EXERCISE INSTRUCTIONS: Every line of the data below should be retyped exactly.

Items from a data source
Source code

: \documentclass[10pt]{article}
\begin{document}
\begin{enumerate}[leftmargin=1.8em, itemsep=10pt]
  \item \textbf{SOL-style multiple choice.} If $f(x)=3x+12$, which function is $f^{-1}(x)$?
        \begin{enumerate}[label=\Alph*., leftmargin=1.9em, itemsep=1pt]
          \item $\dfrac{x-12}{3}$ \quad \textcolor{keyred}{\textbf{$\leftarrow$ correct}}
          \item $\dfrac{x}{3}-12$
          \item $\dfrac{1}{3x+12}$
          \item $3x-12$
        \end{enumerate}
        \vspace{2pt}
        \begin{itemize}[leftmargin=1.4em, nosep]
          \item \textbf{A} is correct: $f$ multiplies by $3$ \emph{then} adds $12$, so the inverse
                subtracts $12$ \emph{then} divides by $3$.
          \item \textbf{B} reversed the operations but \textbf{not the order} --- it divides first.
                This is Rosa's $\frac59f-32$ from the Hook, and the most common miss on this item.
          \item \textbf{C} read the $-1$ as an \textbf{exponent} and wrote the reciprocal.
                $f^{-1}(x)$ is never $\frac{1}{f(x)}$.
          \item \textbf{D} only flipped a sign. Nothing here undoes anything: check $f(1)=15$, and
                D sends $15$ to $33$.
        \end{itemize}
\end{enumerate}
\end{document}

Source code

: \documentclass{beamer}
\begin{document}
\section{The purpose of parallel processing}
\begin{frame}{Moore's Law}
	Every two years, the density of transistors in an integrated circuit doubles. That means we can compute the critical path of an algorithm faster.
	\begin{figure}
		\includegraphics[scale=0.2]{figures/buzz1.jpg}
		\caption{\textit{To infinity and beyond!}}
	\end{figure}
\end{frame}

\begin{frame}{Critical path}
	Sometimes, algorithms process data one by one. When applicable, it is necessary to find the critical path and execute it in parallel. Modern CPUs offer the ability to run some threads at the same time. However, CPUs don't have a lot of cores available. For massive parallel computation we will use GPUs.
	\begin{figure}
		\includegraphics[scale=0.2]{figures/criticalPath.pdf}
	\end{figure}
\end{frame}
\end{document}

TASK RESPONSE:
Source code

: \documentclass[10pt]{article}
\begin{document}
\begin{enumerate}[leftmargin=1.8em, itemsep=10pt]
  \item \textbf{SOL-style multiple choice.} If $f(x)=3x+12$, which function is $f^{-1}(x)$?
        \begin{enumerate}[label=\Alph*., leftmargin=1.9em, itemsep=1pt]
          \item $\dfrac{x-12}{3}$ \quad \textcolor{keyred}{\textbf{$\leftarrow$ correct}}
          \item $\dfrac{x}{3}-12$
          \item $\dfrac{1}{3x+12}$
          \item $3x-12$
        \end{enumerate}
        \vspace{2pt}
        \begin{itemize}[leftmargin=1.4em, nosep]
          \item \textbf{A} is correct: $f$ multiplies by $3$ \emph{then} adds $12$, so the inverse
                subtracts $12$ \emph{then} divides by $3$.
          \item \textbf{B} reversed the operations but \textbf{not the order} --- it divides first.
                This is Rosa's $\frac59f-32$ from the Hook, and the most common miss on this item.
          \item \textbf{C} read the $-1$ as an \textbf{exponent} and wrote the reciprocal.
                $f^{-1}(x)$ is never $\frac{1}{f(x)}$.
          \item \textbf{D} only flipped a sign. Nothing here undoes anything: check $f(1)=15$, and
                D sends $15$ to $33$.
        \end{itemize}
\end{enumerate}
\end{document}

Source code

: \documentclass{beamer}
\begin{document}
\section{The purpose of parallel processing}
\begin{frame}{Moore's Law}
	Every two years, the density of transistors in an integrated circuit doubles. That means we can compute the critical path of an algorithm faster.
	\begin{figure}
		\includegraphics[scale=0.2]{figures/buzz1.jpg}
		\caption{\textit{To infinity and beyond!}}
	\end{figure}
\end{frame}

\begin{frame}{Critical path}
	Sometimes, algorithms process data one by one. When applicable, it is necessary to find the critical path and execute it in parallel. Modern CPUs offer the ability to run some threads at the same time. However, CPUs don't have a lot of cores available. For massive parallel computation we will use GPUs.
	\begin{figure}
		\includegraphics[scale=0.2]{figures/criticalPath.pdf}
	\end{figure}
\end{frame}
\end{document}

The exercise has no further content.